TalkTalk is down 11.1p or 3.7% at 285.5p despite reporting a 3.3% rise in half year revenue and a 44.7% jump in earnings. It appears that investments costs will be higher than expected, and this seems to have unsettled markets. Chief executive Dido Harding said:

A third of our customers now take phone, broadband and TV from us, 9% take mobile...

We expect to deliver revenue growth of at least 4% and strong growth in EBITDA for the full year. In the second quarter we delivered our strongest organic broadband, mobile and fibre net additions in four years as well as adding more TV customers than the rest of the market put together.

We expect this growth to accelerate in the second half which means we will invest more in customer acquisition costs than we anticipated at the beginning of the year.

Jerry Dellis at Jefferies said:

It was widely expected that the first half results would reveal year on year margin growth tracking below the run-rate required to achieve full year 2014/15 guidance. But we expected TalkTalk to adhere to guidance, achieving this via less marketing in the second half. Instead TalkTalk will incur higher subscriber acquisiton costs [SACs], implying a 7%-8% reduction in full year EBITDA. Guidance of 25% margins by 2016/17 remains but should be treated with caution, not least given its reliance on around £100m net reduction in SAC costs.

Oriel analyst John Karidis issued a sell not, saying:

TalkTalk does not report retail and wholesale net adds separately. This makes it tough to gauge the impact of competition on its retail customer base (which is in turn responsible for most of its equity value). Also (i) according to TalkTalk, a wholesale customer earns on average less average revenue per user and EBITDA than a retail customer; (ii) retail customers are usually won/lost one at a time, but wholesale customers are won/lost in sizeable groups (e.g. Post Office contract in the third quarter of 2013/14).
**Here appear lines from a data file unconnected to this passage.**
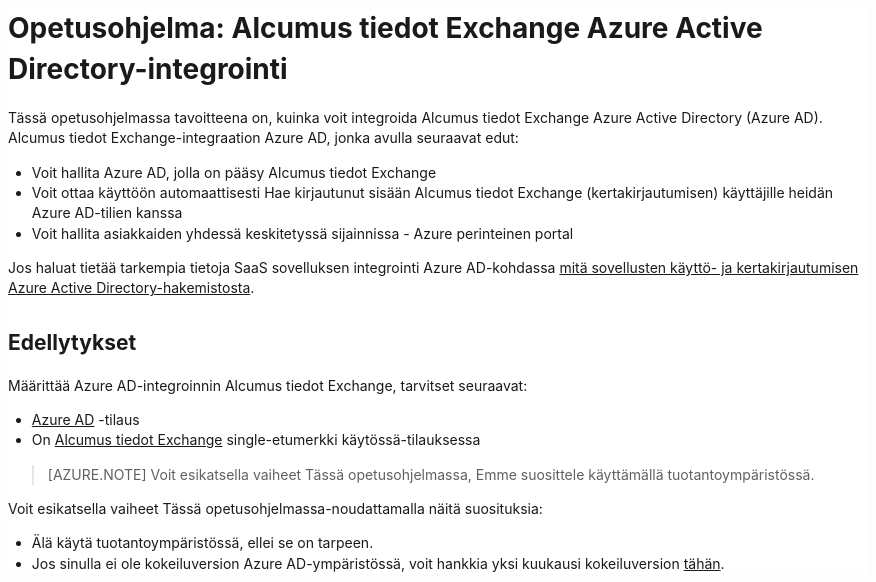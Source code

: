<properties
    pageTitle="Opetusohjelma: Azure Active Directory-integrointi Alcumus tiedot Exchange | Microsoft Azure"
    description="Opettele määrittämään kertakirjautumisen Azure Active Directory- ja Alcumus tiedot Exchange välillä."
    services="active-directory"
    documentationCenter=""
    authors="jeevansd"
    manager="femila"
    editor=""/>

<tags
    ms.service="active-directory"
    ms.workload="identity"
    ms.tgt_pltfrm="na"
    ms.devlang="na"
    ms.topic="article"
    ms.date="09/01/2016"
    ms.author="jeedes"/>


# <a name="tutorial-azure-active-directory-integration-with-alcumus-info-exchange"></a>Opetusohjelma: Alcumus tiedot Exchange Azure Active Directory-integrointi

Tässä opetusohjelmassa tavoitteena on, kuinka voit integroida Alcumus tiedot Exchange Azure Active Directory (Azure AD).  
Alcumus tiedot Exchange-integraation Azure AD, jonka avulla seuraavat edut: 

- Voit hallita Azure AD, jolla on pääsy Alcumus tiedot Exchange 
- Voit ottaa käyttöön automaattisesti Hae kirjautunut sisään Alcumus tiedot Exchange (kertakirjautumisen) käyttäjille heidän Azure AD-tilien kanssa
- Voit hallita asiakkaiden yhdessä keskitetyssä sijainnissa - Azure perinteinen portal

Jos haluat tietää tarkempia tietoja SaaS sovelluksen integrointi Azure AD-kohdassa [mitä sovellusten käyttö- ja kertakirjautumisen Azure Active Directory-hakemistosta](active-directory-appssoaccess-whatis.md).

## <a name="prerequisites"></a>Edellytykset 

Määrittää Azure AD-integroinnin Alcumus tiedot Exchange, tarvitset seuraavat:

- [Azure AD](https://azure.microsoft.com/) -tilaus
- On [Alcumus tiedot Exchange](http://www.alcumusgroup.com/) single-etumerkki käytössä-tilauksessa


> [AZURE.NOTE] Voit esikatsella vaiheet Tässä opetusohjelmassa, Emme suosittele käyttämällä tuotantoympäristössä.


Voit esikatsella vaiheet Tässä opetusohjelmassa-noudattamalla näitä suosituksia:

- Älä käytä tuotantoympäristössä, ellei se on tarpeen.
- Jos sinulla ei ole kokeiluversion Azure AD-ympäristössä, voit hankkia yksi kuukausi kokeiluversion [tähän](https://azure.microsoft.com/pricing/free-trial/). 


[1]: ./media/active-directory-saas-alcumus-info-tutorial/tutorial_general_01.png
[2]: ./media/active-directory-saas-alcumus-info-tutorial/tutorial_general_02.png
[3]: ./media/active-directory-saas-alcumus-info-tutorial/tutorial_general_03.png
[4]: ./media/active-directory-saas-alcumus-info-tutorial/tutorial_general_04.png
[5]: ./media/active-directory-saas-alcumus-info-tutorial/tutorial_alcumus_01.png
[6]: ./media/active-directory-saas-alcumus-info-tutorial/tutorial_alcumus_02.png
[7]: ./media/active-directory-saas-alcumus-info-tutorial/tutorial_alcumus_03.png
[8]: ./media/active-directory-saas-alcumus-info-tutorial/tutorial_alcumus_04.png
[9]: ./media/active-directory-saas-alcumus-info-tutorial/tutorial_alcumus_05.png
[10]: ./media/active-directory-saas-alcumus-info-tutorial/tutorial_alcumus_06.png
[11]: ./media/active-directory-saas-alcumus-info-tutorial/tutorial_alcumus_07.png
[20]: ./media/active-directory-saas-alcumus-info-tutorial/tutorial_general_100.png
[200]: ./media/active-directory-saas-alcumus-info-tutorial/tutorial_general_200.png
[201]: ./media/active-directory-saas-alcumus-info-tutorial/tutorial_general_201.png
[202]: ./media/active-directory-saas-alcumus-info-tutorial/tutorial_alcumus_08.png
[203]: ./media/active-directory-saas-alcumus-info-tutorial/tutorial_general_203.png
[204]: ./media/active-directory-saas-alcumus-info-tutorial/tutorial_general_204.png
[205]: ./media/active-directory-saas-alcumus-info-tutorial/tutorial_general_205.png
[400]: ./media/active-directory-saas-alcumus-info-tutorial/tutorial_alcumus_402.png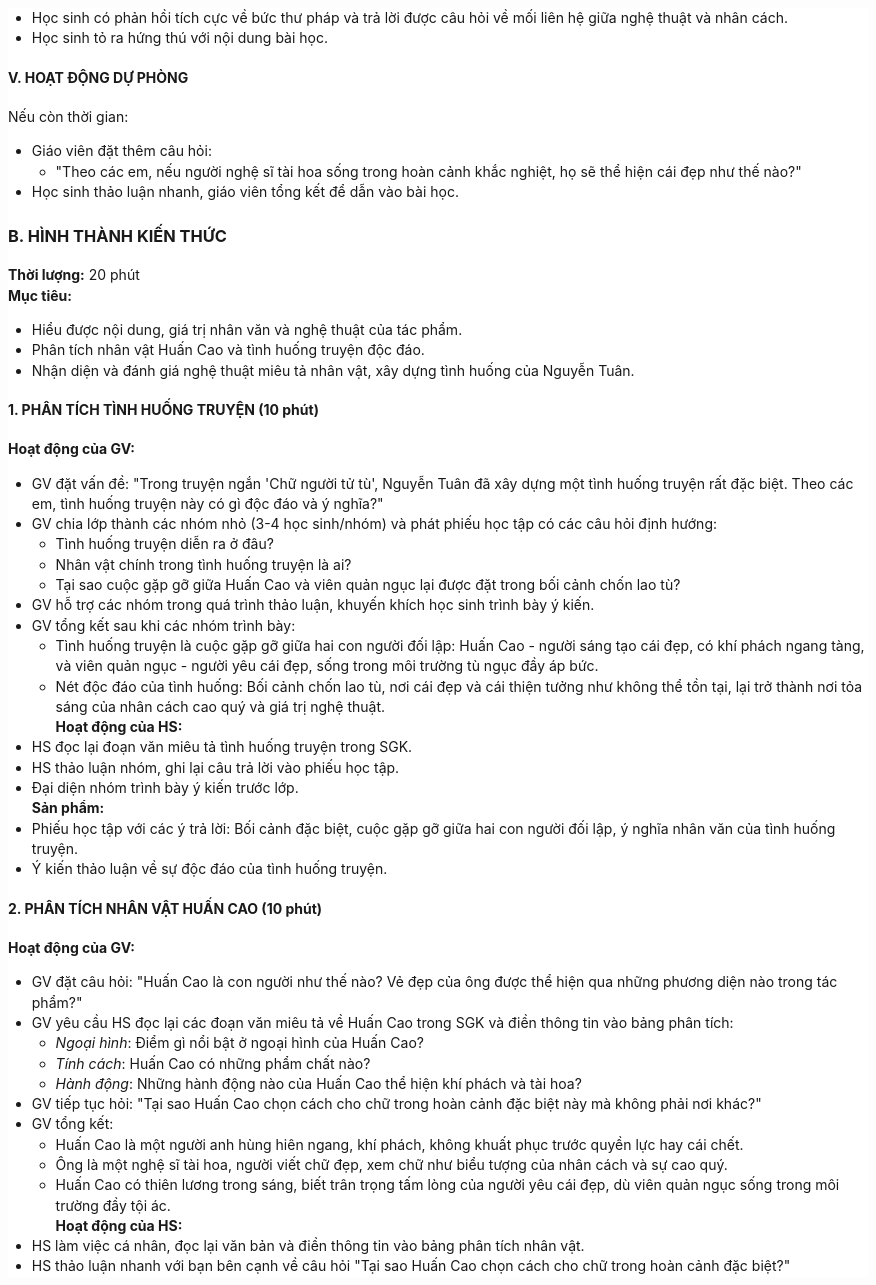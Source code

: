   + Học sinh có phản hồi tích cực về bức thư pháp và trả lời được câu hỏi về mối liên hệ giữa nghệ thuật và nhân cách.  
  + Học sinh tỏ ra hứng thú với nội dung bài học.  
#### V. HOẠT ĐỘNG DỰ PHÒNG  
Nếu còn thời gian:  
- Giáo viên đặt thêm câu hỏi:  
  + "Theo các em, nếu người nghệ sĩ tài hoa sống trong hoàn cảnh khắc nghiệt, họ sẽ thể hiện cái đẹp như thế nào?"  
- Học sinh thảo luận nhanh, giáo viên tổng kết để dẫn vào bài học.

### B. HÌNH THÀNH KIẾN THỨC

**Thời lượng:** 20 phút  
**Mục tiêu:**  
- Hiểu được nội dung, giá trị nhân văn và nghệ thuật của tác phẩm.  
- Phân tích nhân vật Huấn Cao và tình huống truyện độc đáo.  
- Nhận diện và đánh giá nghệ thuật miêu tả nhân vật, xây dựng tình huống của Nguyễn Tuân.  
#### 1. **PHÂN TÍCH TÌNH HUỐNG TRUYỆN (10 phút)**  
**Hoạt động của GV:**  
- GV đặt vấn đề: "Trong truyện ngắn 'Chữ người tử tù', Nguyễn Tuân đã xây dựng một tình huống truyện rất đặc biệt. Theo các em, tình huống truyện này có gì độc đáo và ý nghĩa?"  
- GV chia lớp thành các nhóm nhỏ (3-4 học sinh/nhóm) và phát phiếu học tập có các câu hỏi định hướng:  
  + Tình huống truyện diễn ra ở đâu?  
  + Nhân vật chính trong tình huống truyện là ai?  
  + Tại sao cuộc gặp gỡ giữa Huấn Cao và viên quản ngục lại được đặt trong bối cảnh chốn lao tù?  
- GV hỗ trợ các nhóm trong quá trình thảo luận, khuyến khích học sinh trình bày ý kiến.  
- GV tổng kết sau khi các nhóm trình bày:  
  + Tình huống truyện là cuộc gặp gỡ giữa hai con người đối lập: Huấn Cao - người sáng tạo cái đẹp, có khí phách ngang tàng, và viên quản ngục - người yêu cái đẹp, sống trong môi trường tù ngục đầy áp bức.  
  + Nét độc đáo của tình huống: Bối cảnh chốn lao tù, nơi cái đẹp và cái thiện tưởng như không thể tồn tại, lại trở thành nơi tỏa sáng của nhân cách cao quý và giá trị nghệ thuật.  
**Hoạt động của HS:**  
- HS đọc lại đoạn văn miêu tả tình huống truyện trong SGK.  
- HS thảo luận nhóm, ghi lại câu trả lời vào phiếu học tập.  
- Đại diện nhóm trình bày ý kiến trước lớp.  
**Sản phẩm:**  
- Phiếu học tập với các ý trả lời: Bối cảnh đặc biệt, cuộc gặp gỡ giữa hai con người đối lập, ý nghĩa nhân văn của tình huống truyện.  
- Ý kiến thảo luận về sự độc đáo của tình huống truyện.  
#### 2. **PHÂN TÍCH NHÂN VẬT HUẤN CAO (10 phút)**  
**Hoạt động của GV:**  
- GV đặt câu hỏi: "Huấn Cao là con người như thế nào? Vẻ đẹp của ông được thể hiện qua những phương diện nào trong tác phẩm?"  
- GV yêu cầu HS đọc lại các đoạn văn miêu tả về Huấn Cao trong SGK và điền thông tin vào bảng phân tích:  
  + *Ngoại hình*: Điểm gì nổi bật ở ngoại hình của Huấn Cao?  
  + *Tính cách*: Huấn Cao có những phẩm chất nào?  
  + *Hành động*: Những hành động nào của Huấn Cao thể hiện khí phách và tài hoa?  
- GV tiếp tục hỏi: "Tại sao Huấn Cao chọn cách cho chữ trong hoàn cảnh đặc biệt này mà không phải nơi khác?"  
- GV tổng kết:  
  + Huấn Cao là một người anh hùng hiên ngang, khí phách, không khuất phục trước quyền lực hay cái chết.  
  + Ông là một nghệ sĩ tài hoa, người viết chữ đẹp, xem chữ như biểu tượng của nhân cách và sự cao quý.  
  + Huấn Cao có thiên lương trong sáng, biết trân trọng tấm lòng của người yêu cái đẹp, dù viên quản ngục sống trong môi trường đầy tội ác.  
**Hoạt động của HS:**  
- HS làm việc cá nhân, đọc lại văn bản và điền thông tin vào bảng phân tích nhân vật.  
- HS thảo luận nhanh với bạn bên cạnh về câu hỏi "Tại sao Huấn Cao chọn cách cho chữ trong hoàn cảnh đặc biệt?"  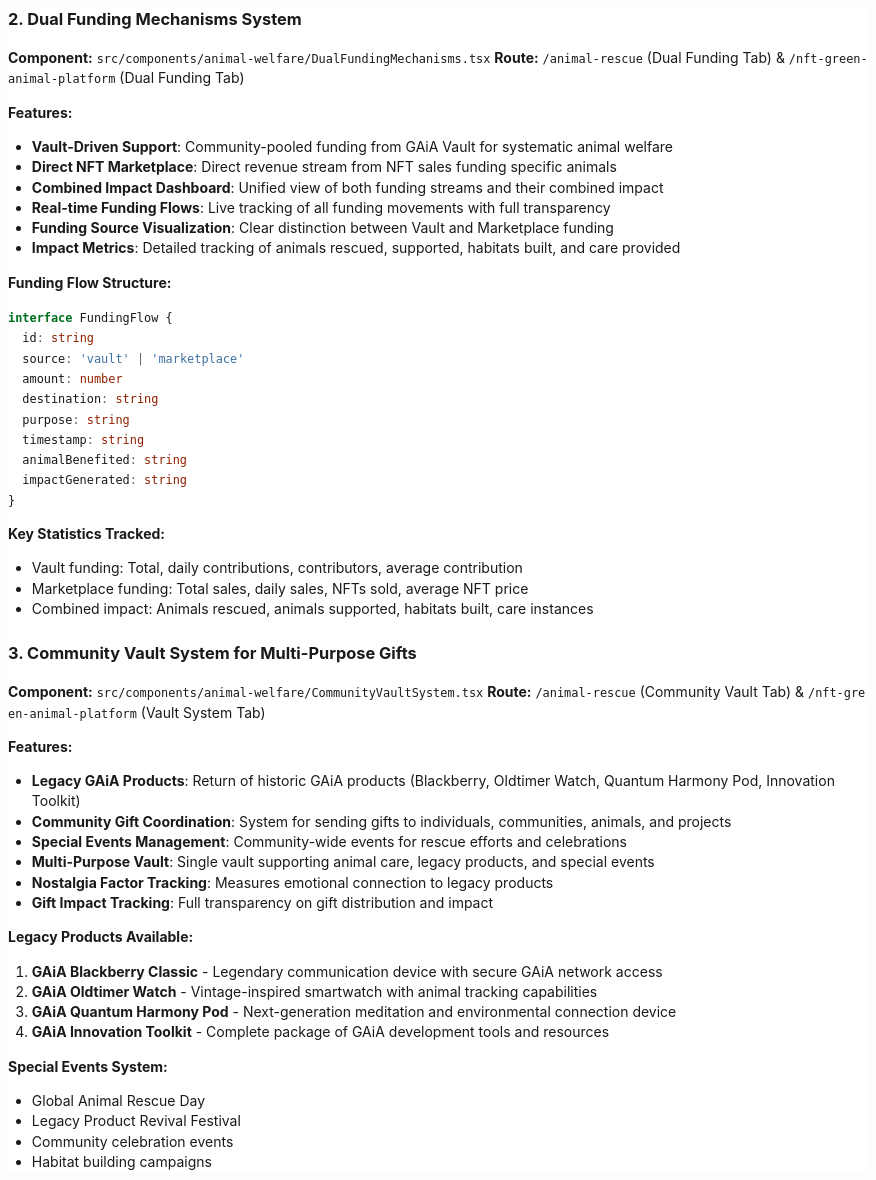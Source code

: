 ### 2. Dual Funding Mechanisms System
**Component:** `src/components/animal-welfare/DualFundingMechanisms.tsx`
**Route:** `/animal-rescue` (Dual Funding Tab) & `/nft-green-animal-platform` (Dual Funding Tab)

**Features:**
- **Vault-Driven Support**: Community-pooled funding from GAiA Vault for systematic animal welfare
- **Direct NFT Marketplace**: Direct revenue stream from NFT sales funding specific animals
- **Combined Impact Dashboard**: Unified view of both funding streams and their combined impact
- **Real-time Funding Flows**: Live tracking of all funding movements with full transparency
- **Funding Source Visualization**: Clear distinction between Vault and Marketplace funding
- **Impact Metrics**: Detailed tracking of animals rescued, supported, habitats built, and care provided

**Funding Flow Structure:**
```typescript
interface FundingFlow {
  id: string
  source: 'vault' | 'marketplace'
  amount: number
  destination: string
  purpose: string
  timestamp: string
  animalBenefited: string
  impactGenerated: string
}
```

**Key Statistics Tracked:**
- Vault funding: Total, daily contributions, contributors, average contribution
- Marketplace funding: Total sales, daily sales, NFTs sold, average NFT price
- Combined impact: Animals rescued, animals supported, habitats built, care instances

### 3. Community Vault System for Multi-Purpose Gifts
**Component:** `src/components/animal-welfare/CommunityVaultSystem.tsx`
**Route:** `/animal-rescue` (Community Vault Tab) & `/nft-green-animal-platform` (Vault System Tab)

**Features:**
- **Legacy GAiA Products**: Return of historic GAiA products (Blackberry, Oldtimer Watch, Quantum Harmony Pod, Innovation Toolkit)
- **Community Gift Coordination**: System for sending gifts to individuals, communities, animals, and projects
- **Special Events Management**: Community-wide events for rescue efforts and celebrations
- **Multi-Purpose Vault**: Single vault supporting animal care, legacy products, and special events
- **Nostalgia Factor Tracking**: Measures emotional connection to legacy products
- **Gift Impact Tracking**: Full transparency on gift distribution and impact

**Legacy Products Available:**
1. **GAiA Blackberry Classic** - Legendary communication device with secure GAiA network access
2. **GAiA Oldtimer Watch** - Vintage-inspired smartwatch with animal tracking capabilities
3. **GAiA Quantum Harmony Pod** - Next-generation meditation and environmental connection device
4. **GAiA Innovation Toolkit** - Complete package of GAiA development tools and resources

**Special Events System:**
- Global Animal Rescue Day
- Legacy Product Revival Festival
- Community celebration events
- Habitat building campaigns
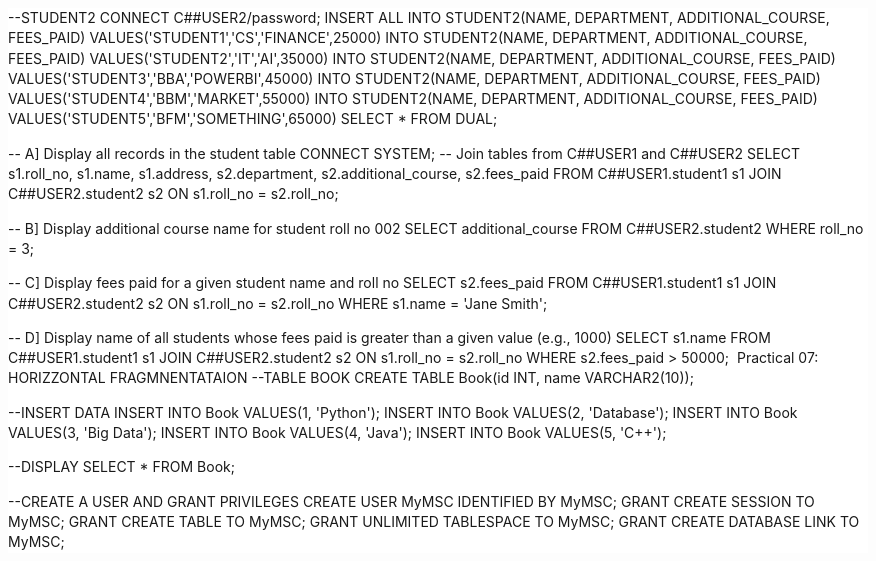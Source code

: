 --STUDENT2
CONNECT C##USER2/password;
INSERT ALL 
   	INTO STUDENT2(NAME, DEPARTMENT, ADDITIONAL_COURSE, FEES_PAID) 
	VALUES('STUDENT1','CS','FINANCE',25000)
    INTO STUDENT2(NAME, DEPARTMENT, ADDITIONAL_COURSE, FEES_PAID) 
	VALUES('STUDENT2','IT','AI',35000)
    INTO STUDENT2(NAME, DEPARTMENT, ADDITIONAL_COURSE, FEES_PAID) 
	VALUES('STUDENT3','BBA','POWERBI',45000)
    INTO STUDENT2(NAME, DEPARTMENT, ADDITIONAL_COURSE, FEES_PAID) 
	VALUES('STUDENT4','BBM','MARKET',55000)
    INTO STUDENT2(NAME, DEPARTMENT, ADDITIONAL_COURSE, FEES_PAID) 
	VALUES('STUDENT5','BFM','SOMETHING',65000)
SELECT * FROM DUAL;

-- A] Display all records in the student table
CONNECT SYSTEM;
-- Join tables from C##USER1 and C##USER2
SELECT s1.roll_no, s1.name, s1.address, s2.department, s2.additional_course, s2.fees_paid
FROM C##USER1.student1 s1
JOIN C##USER2.student2 s2 ON s1.roll_no = s2.roll_no;

-- B] Display additional course name for student roll no 002
SELECT additional_course 
FROM C##USER2.student2 
WHERE roll_no = 3;

-- C] Display fees paid for a given student name and roll no
SELECT s2.fees_paid
FROM C##USER1.student1 s1
JOIN C##USER2.student2 s2 ON s1.roll_no = s2.roll_no
WHERE s1.name = 'Jane Smith';

-- D] Display name of all students whose fees paid is greater than a given value (e.g., 1000)
SELECT s1.name
FROM C##USER1.student1 s1
JOIN C##USER2.student2 s2 ON s1.roll_no = s2.roll_no
WHERE s2.fees_paid > 50000;
​
Practical 07: HORIZZONTAL FRAGMNENTATAION
--TABLE BOOK
CREATE TABLE Book(id INT, name VARCHAR2(10));

--INSERT DATA 
INSERT INTO Book VALUES(1, 'Python');
INSERT INTO Book VALUES(2, 'Database');
INSERT INTO Book VALUES(3, 'Big Data');
INSERT INTO Book VALUES(4, 'Java');
INSERT INTO Book VALUES(5, 'C++');

--DISPLAY 
SELECT * FROM Book;

--CREATE A USER AND GRANT PRIVILEGES
CREATE USER MyMSC IDENTIFIED BY MyMSC;
GRANT CREATE SESSION TO MyMSC;
GRANT CREATE TABLE TO MyMSC;
GRANT UNLIMITED TABLESPACE TO MyMSC;
GRANT CREATE DATABASE LINK TO MyMSC;
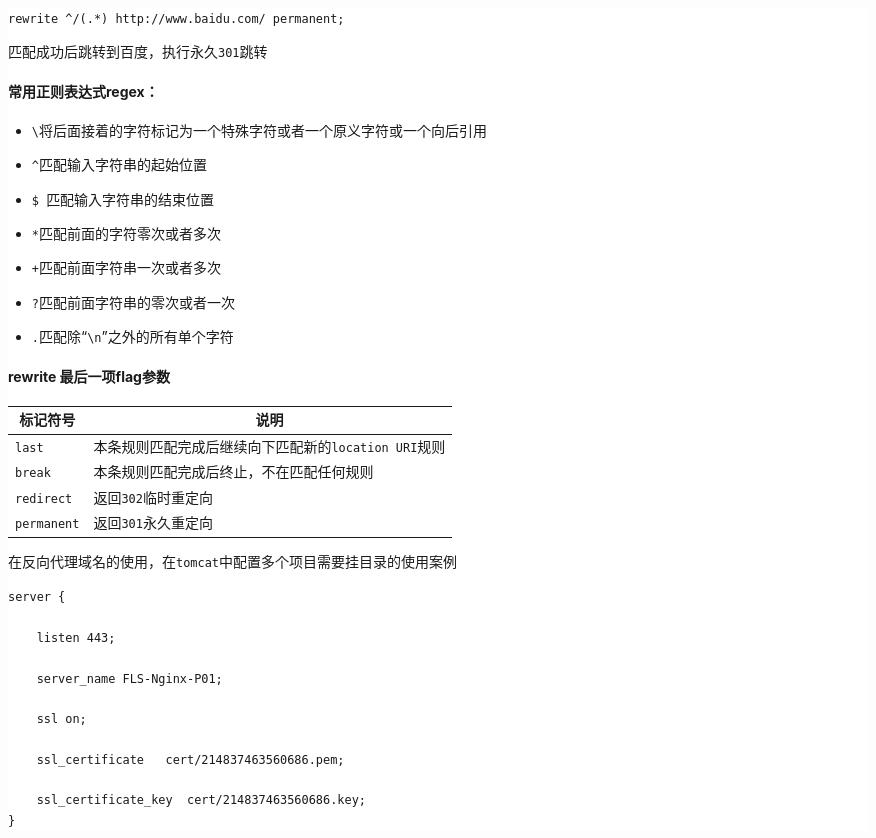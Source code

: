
 ```nginx
rewrite ^/(.*) http://www.baidu.com/ permanent;
```


匹配成功后跳转到百度，执行永久`301`跳转


#### 常用正则表达式regex：


* `\`将后面接着的字符标记为一个特殊字符或者一个原义字符或一个向后引用

    
* `^`匹配输入字符串的起始位置

    
* `$
`匹配输入字符串的结束位置

    
* `*`匹配前面的字符零次或者多次

    
* `+`匹配前面字符串一次或者多次

    
* `?`匹配前面字符串的零次或者一次

    
* `.`匹配除“`\n`”之外的所有单个字符



#### rewrite 最后一项flag参数

| 标记符号 | 说明 |
| - | - |
| `last` | 本条规则匹配完成后继续向下匹配新的`location URI`规则 |
| `break` | 本条规则匹配完成后终止，不在匹配任何规则 |
| `redirect` | 返回`302`临时重定向 |
| `permanent` | 返回`301`永久重定向 |
  

在反向代理域名的使用，在`tomcat`中配置多个项目需要挂目录的使用案例

```nginx
server {

    listen 443;

    server_name FLS-Nginx-P01;

    ssl on;

    ssl_certificate   cert/214837463560686.pem;

    ssl_certificate_key  cert/214837463560686.key;
}
```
We rate TalkTalk a sell and our target price remains 170p per share. In sum, we believe it will have to continue spending significantly to defend the business it has already. Therefore we don’t believe it EBITDA margin will jump to a sustainable 25% level by some time in 2017 (from around 15% in the second half of 2013/14 and 12.6% in the first half of 2014/15). We think TalkTalk will struggle to (i) cut churn to 0.8%-1.2% in a few years; (ii) keep raising prices without also having to spend significantly to add commensurate value. Also, we believe there are many reasons why TalkTalk is not a take-over target for, say, Vodafone or BSkyB.

BESI Research said:

Revenue guidance for growth of 4% for the full year has been maintained but EBITDA guidance has been cut. TalkTalk still expects to deliver growth in the pre-SAC EBITDA, but higher volumes are likely to lead to £20m to £25m of SAC investment more than the company had previously envisaged when it gave its 16% to 17% margin target. This is also likely to undermine confidence in the medium-term target of 25% which, in our view, was already weak.TalkTalk has however reiterated its intention to grow the dividend by 15% despite the likely pressure on cash flow expectations.